PostPosted: Wed Jul 06, 2016 5:53 pm    Post subject: Reply with quote

Yep I'll free off a bleed nipple to slacken the brakes' fearsome grip.

If I removed the vacuum feed to the (remote) servo unit, and blocked off the vac outlet on the manifold temporarily, would the brakes then - in theory - function as if the servo was not there at all?

RJ
_________________
Rick (OCC Admin)
Various 1920s-1960s - Austin, Morris, Commer, Dodge etc.
Back to top
View user's profile Send private message
Penman



Joined: 23 Nov 2007
Posts: 3942
Location: Lancashire

PostPosted: Wed Jul 06, 2016 7:36 pm    Post subject: Reply with quote

Hi
I have heard of problems with the "rubber" linings of flexi pipes coming adrift from the outer shell and closing up when releasing the brake pedal, thus preventing the fluid from returning to the reservoir.
_________________
Bristols should always come in pairs.

Any 2 from:-
Straight 6
V8 V10
Back to top
View user's profile Send private message
Bitumen Boy



Joined: 26 Jan 2012
Posts: 1317
Location: Above the snow line in old Monmouthshire

PostPosted: Wed Jul 06, 2016 7:53 pm    Post subject: Reply with quote

Penman wrote:
Hi
I have heard of problems with the "rubber" linings of flexi pipes coming adrift from the outer shell and closing up when releasing the brake pedal, thus preventing the fluid from returning to the reservoir.
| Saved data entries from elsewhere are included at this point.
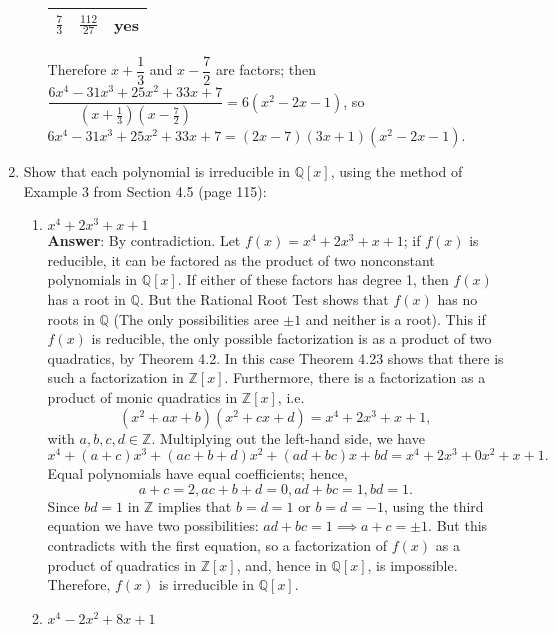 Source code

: \documentclass{article}
\begin{document}
\begin{enumerate}
\begin{enumerate}[start=2]
\begin{center}
\begin{tabular}{|c|c|c|}
                                    $\frac{7}{3}$  & $\frac{112}{27}$ & yes      \\
                                    \hline
                              \end{tabular}
                        \end{center}
                        Therefore $x+\dfrac{1}{3}$ and $x-\dfrac{7}{2}$ are factors; then $\dfrac{6x^4-31x^3+25x^2+33x+7}{(x+\frac{1}{3})(x-\frac{7}{2})}=6(x^2-2x-1)$, so $6x^4-31x^3+25x^2+33x+7=(2x-7)(3x+1)(x^2-2x-1)$.
            \end{enumerate}
      \item Show that each polynomial is irreducible in $\mathbb{Q}[x]$, using the method of Example 3 from Section 4.5 (page 115):
            \begin{enumerate}
                  \item $x^4+2x^3+x+1$\\
                        \textbf{Answer}: By contradiction. Let $f(x)=x^4+2x^3+x+1$; if $f(x)$ is reducible, it can be factored as the product of two nonconstant polynomials in $\mathbb{Q}[x]$. If either of these factors has degree 1, then $f(x)$ has a root in $\mathbb{Q}$. But the Rational Root Test shows that $f(x)$ has no roots in $\mathbb{Q}$ (The only possibilities aree $\pm 1$ and neither is a root). This if $f(x)$ is reducible, the only possible factorization is as a product of two quadratics, by Theorem 4.2. In this case Theorem 4.23 shows that there is such a factorization in $\mathbb{Z}[x]$. Furthermore, there is a factorization as a product of monic quadratics in $\mathbb{Z}[x]$, i.e. \[(x^2+ax+b)(x^2+cx+d)=x^4+2x^3+x+1,\] with $a,b,c,d\in\mathbb{Z}$. Multiplying out the left-hand side, we have \[x^4+(a+c)x^3+(ac+b+d)x^2+(ad+bc)x+bd=x^4+2x^3+0x^2+x+1.\] Equal polynomials have equal coefficients; hence, \[a+c=2,ac+b+d=0,ad+bc=1,bd=1.\] Since $bd=1$ in $\mathbb{Z}$ implies that $b=d=1$ or $b=d=-1$, using the third equation we have two possibilities: $ad+bc=1\implies a+c=\pm 1$. But this contradicts with the first equation, so a factorization of $f(x)$ as a product of quadratics in $\mathbb{Z}[x]$, and, hence in $\mathbb{Q}[x]$, is impossible. Therefore, $f(x)$ is irreducible in $\mathbb{Q}[x]$.
                  \item $x^4-2x^2+8x+1$\\

\end{enumerate}
\end{enumerate}
\end{document}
And I've experienced problems caused by new aftermarket wheel cylinders containing debris that similarly acts as a one-way valve. These days I won't fit new hydraulic cylinders without dismantling and checking them over, shouldn't be necessary but with so much cheapy junk on the market better safe than sorry. That said it's hard to imagine all 4 corners being affected at the same time, but worth checking anyway.
Back to top
View user's profile Send private message
norustplease



Joined: 11 Apr 2011
Posts: 547
Location: Lancashire

PostPosted: Thu Jul 07, 2016 9:07 am    Post subject: Reply with quote

A sticky non return valve in the vacuum pipe can cause this. Try removing it. The brakes/servo will still work, but you will lose the residual vacuum in the brake servo if your engine fails. All this means is that the servo assistance will not be available for a couple of pumps and that in the event of the engine cutting out, you will have to step on the pedal as if the car was unassisted.
The valve also prevents the possibility of fumes being sucked into the servo.
_________________
1953 Citroen Traction
1964 Volvo PV544
1986 Renault 4
1990 Citroen 2CV
Boring Fiat 500X
Back to top
View user's profile Send private message
Rick
Site Admin


Joined: 27 Apr 2005
Posts: 20180
Location: Cheshire

PostPosted: Thu Jul 07, 2016 3:49 pm    Post subject: Reply with quote

Latest developments ..... the car's been sat in the garage for a few days now. I went to check the wheels and they've all freed themselves off and spin normally. The pedal also feels normal, applying and releasing the brakes correctly.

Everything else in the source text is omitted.